Currently the oceans absorb between 35-42% of all CO2 emitted into the atmosphere.
They also absorb around 90% of the excess heat energy caused from rising greenhouse gases, which cause surface temperatures to rise.
But Professor Nathan Bindoff, project leader of the Antarctic Climate and Ecosystems Cooperative Research Centre (ACE CRC) oceans programme Australia has told RTCC that as temperatures of oceans rise, they will become less able to absorb the carbon dioxide emitted by human activities.
“The oceans are providing a service to mankind by actually actively storing the carbon dioxide in the ocean itself,” Professor Bindoff said.
“Now one of the concerns is that as we warm the planet the surface waters will tend to warm preferentially and will tend to become light compared to the water’s depth”

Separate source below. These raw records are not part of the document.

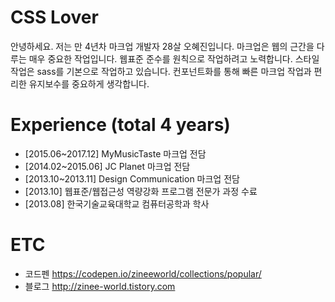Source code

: # CSS Lover
안녕하세요. 저는 만 4년차 마크업 개발자 28살 오혜진입니다. 마크업은 웹의 근간을 다루는 매우 중요한 작업입니다. 웹표준 준수를 원칙으로 작업하려고 노력합니다. 스타일 작업은 sass를 기본으로 작업하고 있습니다. 컨포넌트화를 통해 빠른 마크업 작업과 편리한 유지보수를 중요하게 생각합니다.

# Experience (total 4 years)
* [2015.06~2017.12] MyMusicTaste 마크업 전담
* [2014.02~2015.06] JC Planet 마크업 전담
* [2013.10~2013.11] Design Communication 마크업 전담
* [2013.10] 웹표준/웹접근성 역량강화 프로그램 전문가 과정 수료
* [2013.08] 한국기술교육대학교 컴퓨터공학과 학사
    
# ETC
* 코드펜 https://codepen.io/zineeworld/collections/popular/
* 블로그 http://zinee-world.tistory.com
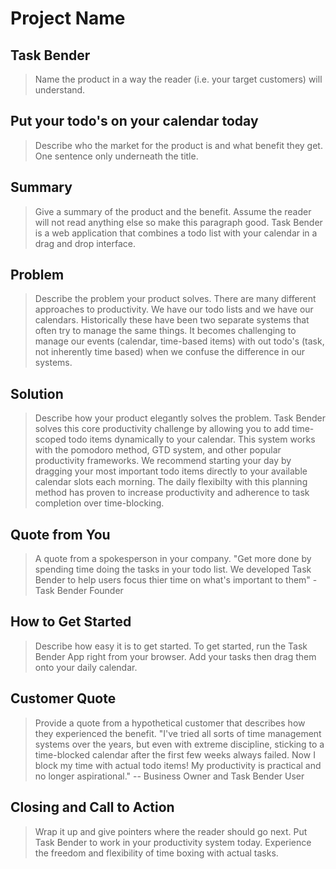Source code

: # Project Name

<!--
> This material was originally posted [here](http://www.quora.com/What-is-Amazons-approach-to-product-development-and-product-management). It is reproduced here for posterities sake.

There is an approach called "working backwards" that is widely used at Amazon. They work backwards from the customer, rather than starting with an idea for a product and trying to bolt customers onto it. While working backwards can be applied to any specific product decision, using this approach is especially important when developing new products or features.

For new initiatives a product manager typically starts by writing an internal press release announcing the finished product. The target audience for the press release is the new/updated product's customers, which can be retail customers or internal users of a tool or technology. Internal press releases are centered around the customer problem, how current solutions (internal or external) fail, and how the new product will blow away existing solutions.

If the benefits listed don't sound very interesting or exciting to customers, then perhaps they're not (and shouldn't be built). Instead, the product manager should keep iterating on the press release until they've come up with benefits that actually sound like benefits. Iterating on a press release is a lot less expensive than iterating on the product itself (and quicker!).

If the press release is more than a page and a half, it is probably too long. Keep it simple. 3-4 sentences for most paragraphs. Cut out the fat. Don't make it into a spec. You can accompany the press release with a FAQ that answers all of the other business or execution questions so the press release can stay focused on what the customer gets. My rule of thumb is that if the press release is hard to write, then the product is probably going to suck. Keep working at it until the outline for each paragraph flows.

Oh, and I also like to write press-releases in what I call "Oprah-speak" for mainstream consumer products. Imagine you're sitting on Oprah's couch and have just explained the product to her, and then you listen as she explains it to her audience. That's "Oprah-speak", not "Geek-speak".

Once the project moves into development, the press release can be used as a touchstone; a guiding light. The product team can ask themselves, "Are we building what is in the press release?" If they find they're spending time building things that aren't in the press release (overbuilding), they need to ask themselves why. This keeps product development focused on achieving the customer benefits and not building extraneous stuff that takes longer to build, takes resources to maintain, and doesn't provide real customer benefit (at least not enough to warrant inclusion in the press release).
 -->

## Task Bender

> Name the product in a way the reader (i.e. your target customers) will understand.

## Put your todo's on your calendar today

> Describe who the market for the product is and what benefit they get. One sentence only underneath the title.

## Summary

> Give a summary of the product and the benefit. Assume the reader will not read anything else so make this paragraph good.
> Task Bender is a web application that combines a todo list with your calendar in a drag and drop interface.

## Problem

> Describe the problem your product solves.
> There are many different approaches to productivity. We have our todo lists and we have our calendars. Historically these have been two separate systems that often try to manage the same things. It becomes challenging to manage our events (calendar, time-based items) with out todo's (task, not inherently time based) when we confuse the difference in our systems.

## Solution

> Describe how your product elegantly solves the problem.
> Task Bender solves this core productivity challenge by allowing you to add time-scoped todo items dynamically to your calendar. This system works with the pomodoro method, GTD system, and other popular productivity frameworks. We recommend starting your day by dragging your most important todo items directly to your available calendar slots each morning. The daily flexibilty with this planning method has proven to increase productivity and adherence to task completion over time-blocking.

## Quote from You

> A quote from a spokesperson in your company.
> "Get more done by spending time doing the tasks in your todo list. We developed Task Bender to help users focus thier time on what's important to them" - Task Bender Founder

## How to Get Started

> Describe how easy it is to get started.
> To get started, run the Task Bender App right from your browser. Add your tasks then drag them onto your daily calendar.

## Customer Quote

> Provide a quote from a hypothetical customer that describes how they experienced the benefit.
> "I've tried all sorts of time management systems over the years, but even with extreme discipline, sticking to a time-blocked calendar after the first few weeks always failed. Now I block my time with actual todo items! My productivity is practical and no longer aspirational." -- Business Owner and Task Bender User

## Closing and Call to Action

> Wrap it up and give pointers where the reader should go next.
> Put Task Bender to work in your productivity system today. Experience the freedom and flexibility of time boxing with actual tasks.
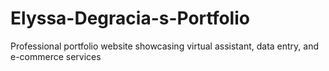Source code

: # Elyssa-Degracia-s-Portfolio
Professional portfolio website showcasing virtual assistant, data entry, and e-commerce services
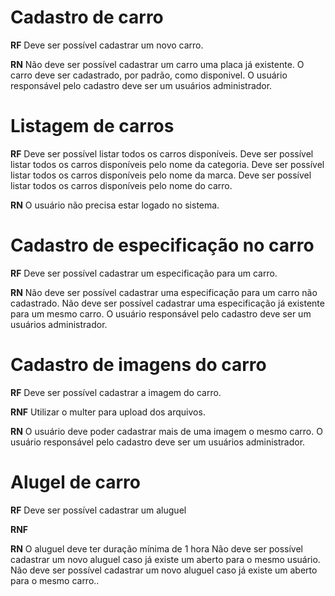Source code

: # Cadastro de carro

**RF** 
Deve ser possível cadastrar um novo carro.

**RN**
Não deve ser possível cadastrar um carro uma placa já existente.
O carro deve ser cadastrado, por padrão, como disponivel.
O usuário responsável pelo cadastro deve ser um usuários administrador.

# Listagem de carros

**RF**
Deve ser possível listar todos os carros disponíveis.
Deve ser possível listar todos os carros disponíveis pelo nome da categoria.
Deve ser possível listar todos os carros disponíveis pelo nome da marca.
Deve ser possível listar todos os carros disponíveis pelo nome do carro.


**RN**
O usuário não precisa estar logado no sistema. 

# Cadastro de especificação no carro

**RF**
Deve ser possível cadastrar um especificação para um carro.


**RN**
Não deve ser possível cadastrar uma especificação para um carro não cadastrado.
Não deve ser possível cadastrar uma especificação já existente para um mesmo carro.
O usuário responsável pelo cadastro deve ser um usuários administrador.

# Cadastro de imagens do carro

**RF**
Deve ser possível cadastrar a imagem do carro.

**RNF**
Utilizar o multer para upload dos arquivos.

**RN**
O usuário deve poder cadastrar mais de uma imagem o mesmo carro.
O usuário responsável pelo cadastro deve ser um usuários administrador.

# Alugel de carro

**RF**
Deve ser possível cadastrar um aluguel

**RNF**

**RN**
O aluguel deve ter duração mínima de 1 hora 
Não deve ser possível cadastrar um novo aluguel caso já existe um aberto para o mesmo usuário.
Não deve ser possível cadastrar um novo aluguel caso já existe um aberto para o mesmo carro..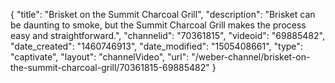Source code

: {
    "title": "Brisket on the Summit Charcoal Grill",
    "description": "Brisket can be daunting to smoke, but the Summit Charcoal Grill makes the process easy and straightforward.",
    "channelid": "70361815",
    "videoid": "69885482",
    "date_created": "1460746913",
    "date_modified": "1505408661",
    "type": "captivate",
    "layout": "channelVideo",
    "url": "\/weber-channel\/brisket-on-the-summit-charcoal-grill\/70361815-69885482"
}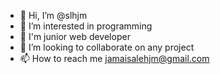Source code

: - 👋 Hi, I’m @slhjm
- 👀 I’m interested in programming
- 🌱 I'm junior web developer 
- 💞️ I’m looking to collaborate on any project
- 📫 How to reach me jamaisalehjm@gmail.com

<!---
slhjm/slhjm is a ✨ special ✨ repository because its `README.md` (this file) appears on your GitHub profile.
You can click the Preview link to take a look at your changes.
--->
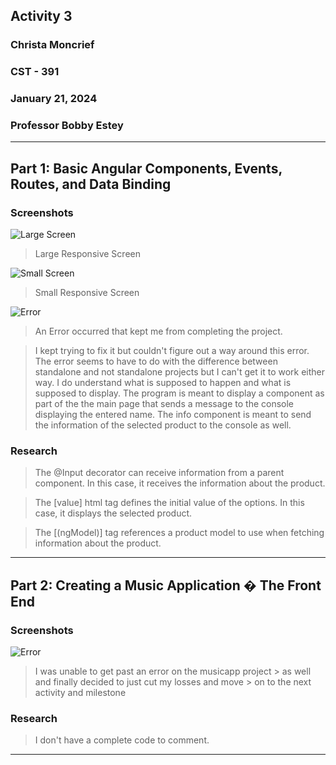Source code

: <!-- Header -->
## **Activity 3**
### **Christa Moncrief**
### **CST - 391**
### **January 21, 2024**
### **Professor Bobby Estey**

---

<!-- Part 1 -->
## Part 1: Basic Angular Components, Events, Routes, and Data Binding
### Screenshots
![Large Screen]()
> Large Responsive Screen

![Small Screen]()
> Small Responsive Screen

![Error]()
> An Error occurred that kept me from completing the project. 

> I kept trying to fix it but couldn't figure out a way around this error.
> The error seems to have to do with the difference between standalone and not standalone projects but I can't get it to work either way.
> I do understand what is supposed to happen and what is supposed to display.
> The program is meant to display a component as part of the the main page that sends a message to the console displaying the entered name.
> The info component is meant to send the information of the selected product to the console as well.

### Research

> The @Input decorator can receive information from a parent component. In this case, it receives the information about the product.

> The [value] html tag defines the initial value of the options. In this case, it displays the selected product.

> The [(ngModel)] tag references a product model to use when fetching information about the product.

---

<!-- Part 2 -->
## Part 2: Creating a Music Application � The Front End
### Screenshots
![Error]()
> I was unable to get past an error on the musicapp project > as well and finally decided to just cut my losses and move > on to the next activity and milestone

### Research

> I don't have a complete code to comment.

---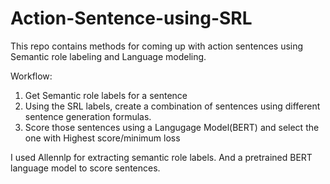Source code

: # Action-Sentence-using-SRL

This repo contains methods for coming up with action sentences using Semantic role labeling and Language modeling.

Workflow:
1. Get Semantic role labels for a sentence 
2. Using the SRL labels, create a combination of sentences using different sentence generation formulas. 
3. Score those sentences using a Langugage Model(BERT) and select the one with Highest score/minimum loss 

I used Allennlp for extracting semantic role labels. And a pretrained BERT language model to score sentences. 
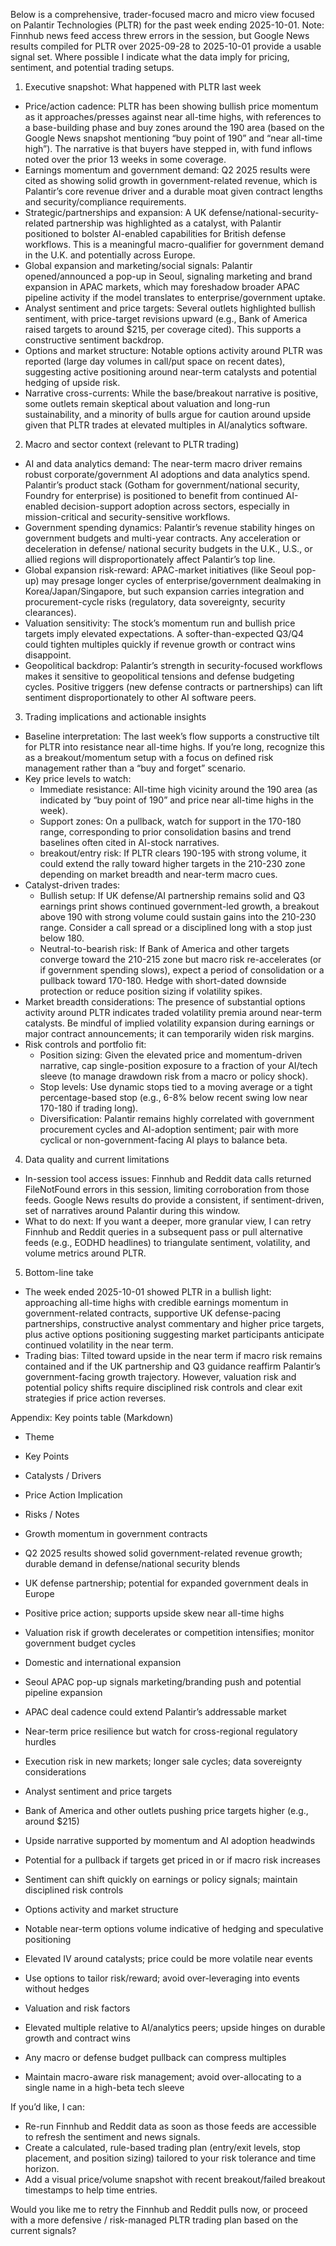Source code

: Below is a comprehensive, trader-focused macro and micro view focused on Palantir Technologies (PLTR) for the past week ending 2025-10-01. Note: Finnhub news feed access threw errors in the session, but Google News results compiled for PLTR over 2025-09-28 to 2025-10-01 provide a usable signal set. Where possible I indicate what the data imply for pricing, sentiment, and potential trading setups.

1) Executive snapshot: What happened with PLTR last week
- Price/action cadence: PLTR has been showing bullish price momentum as it approaches/presses against near all-time highs, with references to a base-building phase and buy zones around the 190 area (based on the Google News snapshot mentioning “buy point of 190” and “near all-time high”). The narrative is that buyers have stepped in, with fund inflows noted over the prior 13 weeks in some coverage.
- Earnings momentum and government demand: Q2 2025 results were cited as showing solid growth in government-related revenue, which is Palantir’s core revenue driver and a durable moat given contract lengths and security/compliance requirements.
- Strategic/partnerships and expansion: A UK defense/national-security-related partnership was highlighted as a catalyst, with Palantir positioned to bolster AI-enabled capabilities for British defense workflows. This is a meaningful macro-qualifier for government demand in the U.K. and potentially across Europe.
- Global expansion and marketing/social signals: Palantir opened/announced a pop-up in Seoul, signaling marketing and brand expansion in APAC markets, which may foreshadow broader APAC pipeline activity if the model translates to enterprise/government uptake.
- Analyst sentiment and price targets: Several outlets highlighted bullish sentiment, with price-target revisions upward (e.g., Bank of America raised targets to around $215, per coverage cited). This supports a constructive sentiment backdrop.
- Options and market structure: Notable options activity around PLTR was reported (large day volumes in call/put space on recent dates), suggesting active positioning around near-term catalysts and potential hedging of upside risk.
- Narrative cross-currents: While the base/breakout narrative is positive, some outlets remain skeptical about valuation and long-run sustainability, and a minority of bulls argue for caution around upside given that PLTR trades at elevated multiples in AI/analytics software.

2) Macro and sector context (relevant to PLTR trading)
- AI and data analytics demand: The near-term macro driver remains robust corporate/government AI adoptions and data analytics spend. Palantir’s product stack (Gotham for government/national security, Foundry for enterprise) is positioned to benefit from continued AI-enabled decision-support adoption across sectors, especially in mission-critical and security-sensitive workflows.
- Government spending dynamics: Palantir’s revenue stability hinges on government budgets and multi-year contracts. Any acceleration or deceleration in defense/ national security budgets in the U.K., U.S., or allied regions will disproportionately affect Palantir’s top line.
- Global expansion risk-reward: APAC-market initiatives (like Seoul pop-up) may presage longer cycles of enterprise/government dealmaking in Korea/Japan/Singapore, but such expansion carries integration and procurement-cycle risks (regulatory, data sovereignty, security clearances).
- Valuation sensitivity: The stock’s momentum run and bullish price targets imply elevated expectations. A softer-than-expected Q3/Q4 could tighten multiples quickly if revenue growth or contract wins disappoint.
- Geopolitical backdrop: Palantir’s strength in security-focused workflows makes it sensitive to geopolitical tensions and defense budgeting cycles. Positive triggers (new defense contracts or partnerships) can lift sentiment disproportionately to other AI software peers.

3) Trading implications and actionable insights
- Baseline interpretation: The last week’s flow supports a constructive tilt for PLTR into resistance near all-time highs. If you’re long, recognize this as a breakout/momentum setup with a focus on defined risk management rather than a “buy and forget” scenario.
- Key price levels to watch:
  - Immediate resistance: All-time high vicinity around the 190 area (as indicated by “buy point of 190” and price near all-time highs in the week).
  - Support zones: On a pullback, watch for support in the 170-180 range, corresponding to prior consolidation basins and trend baselines often cited in AI-stock narratives.
  - breakout/entry risk: If PLTR clears 190-195 with strong volume, it could extend the rally toward higher targets in the 210-230 zone depending on market breadth and near-term macro cues.
- Catalyst-driven trades:
  - Bullish setup: If UK defense/AI partnership remains solid and Q3 earnings print shows continued government-led growth, a breakout above 190 with strong volume could sustain gains into the 210-230 range. Consider a call spread or a disciplined long with a stop just below 180.
  - Neutral-to-bearish risk: If Bank of America and other targets converge toward the 210-215 zone but macro risk re-accelerates (or if government spending slows), expect a period of consolidation or a pullback toward 170-180. Hedge with short-dated downside protection or reduce position sizing if volatility spikes.
- Market breadth considerations: The presence of substantial options activity around PLTR indicates traded volatility premia around near-term catalysts. Be mindful of implied volatility expansion during earnings or major contract announcements; it can temporarily widen risk margins.
- Risk controls and portfolio fit:
  - Position sizing: Given the elevated price and momentum-driven narrative, cap single-position exposure to a fraction of your AI/tech sleeve (to manage drawdown risk from a macro or policy shock).
  - Stop levels: Use dynamic stops tied to a moving average or a tight percentage-based stop (e.g., 6-8% below recent swing low near 170-180 if trading long).
  - Diversification: Palantir remains highly correlated with government procurement cycles and AI-adoption sentiment; pair with more cyclical or non-government-facing AI plays to balance beta.

4) Data quality and current limitations
- In-session tool access issues: Finnhub and Reddit data calls returned FileNotFound errors in this session, limiting corroboration from those feeds. Google News results do provide a consistent, if sentiment-driven, set of narratives around Palantir during this window.
- What to do next: If you want a deeper, more granular view, I can retry Finnhub and Reddit queries in a subsequent pass or pull alternative feeds (e.g., EODHD headlines) to triangulate sentiment, volatility, and volume metrics around PLTR.

5) Bottom-line take
- The week ended 2025-10-01 showed PLTR in a bullish light: approaching all-time highs with credible earnings momentum in government-related contracts, supportive UK defense-pacing partnerships, constructive analyst commentary and higher price targets, plus active options positioning suggesting market participants anticipate continued volatility in the near term.
- Trading bias: Tilted toward upside in the near term if macro risk remains contained and if the UK partnership and Q3 guidance reaffirm Palantir’s government-facing growth trajectory. However, valuation risk and potential policy shifts require disciplined risk controls and clear exit strategies if price action reverses.

Appendix: Key points table (Markdown)

- Theme
- Key Points
- Catalysts / Drivers
- Price Action Implication
- Risks / Notes

- Growth momentum in government contracts
- Q2 2025 results showed solid government-related revenue growth; durable demand in defense/national security blends
- UK defense partnership; potential for expanded government deals in Europe
- Positive price action; supports upside skew near all-time highs
- Valuation risk if growth decelerates or competition intensifies; monitor government budget cycles

- Domestic and international expansion
- Seoul APAC pop-up signals marketing/branding push and potential pipeline expansion
- APAC deal cadence could extend Palantir’s addressable market
- Near-term price resilience but watch for cross-regional regulatory hurdles
- Execution risk in new markets; longer sale cycles; data sovereignty considerations

- Analyst sentiment and price targets
- Bank of America and other outlets pushing price targets higher (e.g., around $215)
- Upside narrative supported by momentum and AI adoption headwinds
- Potential for a pullback if targets get priced in or if macro risk increases
- Sentiment can shift quickly on earnings or policy signals; maintain disciplined risk controls

- Options activity and market structure
- Notable near-term options volume indicative of hedging and speculative positioning
- Elevated IV around catalysts; price could be more volatile near events
- Use options to tailor risk/reward; avoid over-leveraging into events without hedges

- Valuation and risk factors
- Elevated multiple relative to AI/analytics peers; upside hinges on durable growth and contract wins
- Any macro or defense budget pullback can compress multiples
- Maintain macro-aware risk management; avoid over-allocating to a single name in a high-beta tech sleeve

If you’d like, I can:
- Re-run Finnhub and Reddit data as soon as those feeds are accessible to refresh the sentiment and news signals.
- Create a calculated, rule-based trading plan (entry/exit levels, stop placement, and position sizing) tailored to your risk tolerance and time horizon.
- Add a visual price/volume snapshot with recent breakout/failed breakout timestamps to help time entries.

Would you like me to retry the Finnhub and Reddit pulls now, or proceed with a more defensive / risk-managed PLTR trading plan based on the current signals?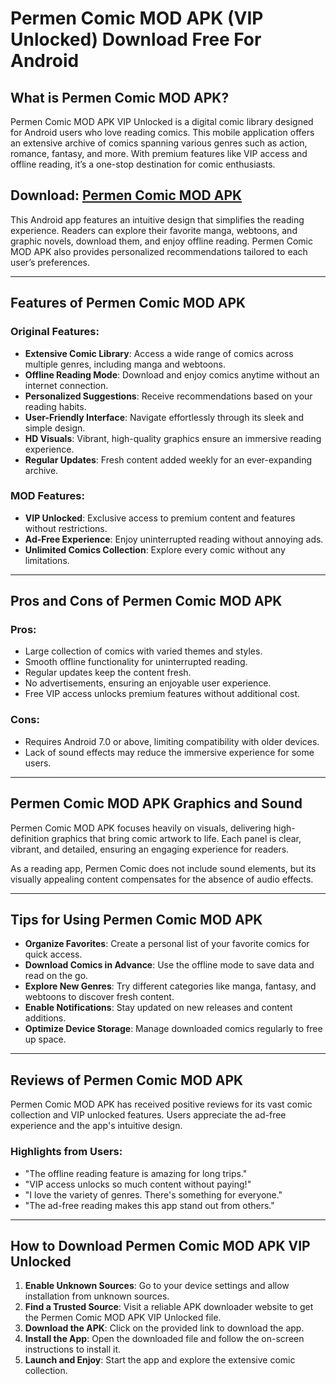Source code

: # Permen Comic MOD APK (VIP Unlocked) Download Free For Android

## What is Permen Comic MOD APK?

Permen Comic MOD APK VIP Unlocked is a digital comic library designed for Android users who love reading comics. This mobile application offers an extensive archive of comics spanning various genres such as action, romance, fantasy, and more. With premium features like VIP access and offline reading, it’s a one-stop destination for comic enthusiasts.

## Download: [Permen Comic MOD APK](https://modhello.com/id/permen-comic/)

This Android app features an intuitive design that simplifies the reading experience. Readers can explore their favorite manga, webtoons, and graphic novels, download them, and enjoy offline reading. Permen Comic MOD APK also provides personalized recommendations tailored to each user’s preferences.

---

## Features of Permen Comic MOD APK

### Original Features:
- **Extensive Comic Library**: Access a wide range of comics across multiple genres, including manga and webtoons.
- **Offline Reading Mode**: Download and enjoy comics anytime without an internet connection.
- **Personalized Suggestions**: Receive recommendations based on your reading habits.
- **User-Friendly Interface**: Navigate effortlessly through its sleek and simple design.
- **HD Visuals**: Vibrant, high-quality graphics ensure an immersive reading experience.
- **Regular Updates**: Fresh content added weekly for an ever-expanding archive.

### MOD Features:
- **VIP Unlocked**: Exclusive access to premium content and features without restrictions.
- **Ad-Free Experience**: Enjoy uninterrupted reading without annoying ads.
- **Unlimited Comics Collection**: Explore every comic without any limitations.

---

## Pros and Cons of Permen Comic MOD APK

### Pros:
- Large collection of comics with varied themes and styles.
- Smooth offline functionality for uninterrupted reading.
- Regular updates keep the content fresh.
- No advertisements, ensuring an enjoyable user experience.
- Free VIP access unlocks premium features without additional cost.

### Cons:
- Requires Android 7.0 or above, limiting compatibility with older devices.
- Lack of sound effects may reduce the immersive experience for some users.

---

## Permen Comic MOD APK Graphics and Sound

Permen Comic MOD APK focuses heavily on visuals, delivering high-definition graphics that bring comic artwork to life. Each panel is clear, vibrant, and detailed, ensuring an engaging experience for readers. 

As a reading app, Permen Comic does not include sound elements, but its visually appealing content compensates for the absence of audio effects.

---

## Tips for Using Permen Comic MOD APK

- **Organize Favorites**: Create a personal list of your favorite comics for quick access.
- **Download Comics in Advance**: Use the offline mode to save data and read on the go.
- **Explore New Genres**: Try different categories like manga, fantasy, and webtoons to discover fresh content.
- **Enable Notifications**: Stay updated on new releases and content additions.
- **Optimize Device Storage**: Manage downloaded comics regularly to free up space.

---

## Reviews of Permen Comic MOD APK

Permen Comic MOD APK has received positive reviews for its vast comic collection and VIP unlocked features. Users appreciate the ad-free experience and the app's intuitive design. 

### Highlights from Users:
- "The offline reading feature is amazing for long trips."
- "VIP access unlocks so much content without paying!"
- "I love the variety of genres. There's something for everyone."
- "The ad-free reading makes this app stand out from others."

---

## How to Download Permen Comic MOD APK VIP Unlocked

1. **Enable Unknown Sources**: Go to your device settings and allow installation from unknown sources.
2. **Find a Trusted Source**: Visit a reliable APK downloader website to get the Permen Comic MOD APK VIP Unlocked file.
3. **Download the APK**: Click on the provided link to download the app.
4. **Install the App**: Open the downloaded file and follow the on-screen instructions to install it.
5. **Launch and Enjoy**: Start the app and explore the extensive comic collection.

“The consequence of this is that it makes it harder for the oceans to take up carbon dioxide as efficiently as it has done in the past. What this means is the capacity of the ocean to take up the carbon dioxide will reduce into the future.”
While Bindoff says he cannot see a point when the oceans would stop absorbing CO2 entirely, the growing inability of the oceans to absorb as much carbon as they currently do will have adverse effects.
Those gases will remain in the atmosphere, further warming the planet.
“If you look into models of the earth’s system – oceans and atmosphere together – they all project that the efficiency of the carbon uptake by the oceans will decline as we go into the future,” he said. “So the fraction, which sits at roughly a third of atmospheric emissions, will go down.”
“That’s a concern because it means as we continue to emit carbon dioxide into the atmosphere those emissions will tend to be held more strongly in the atmosphere or in other sinks of carbon but the oceans will play a lesser role.”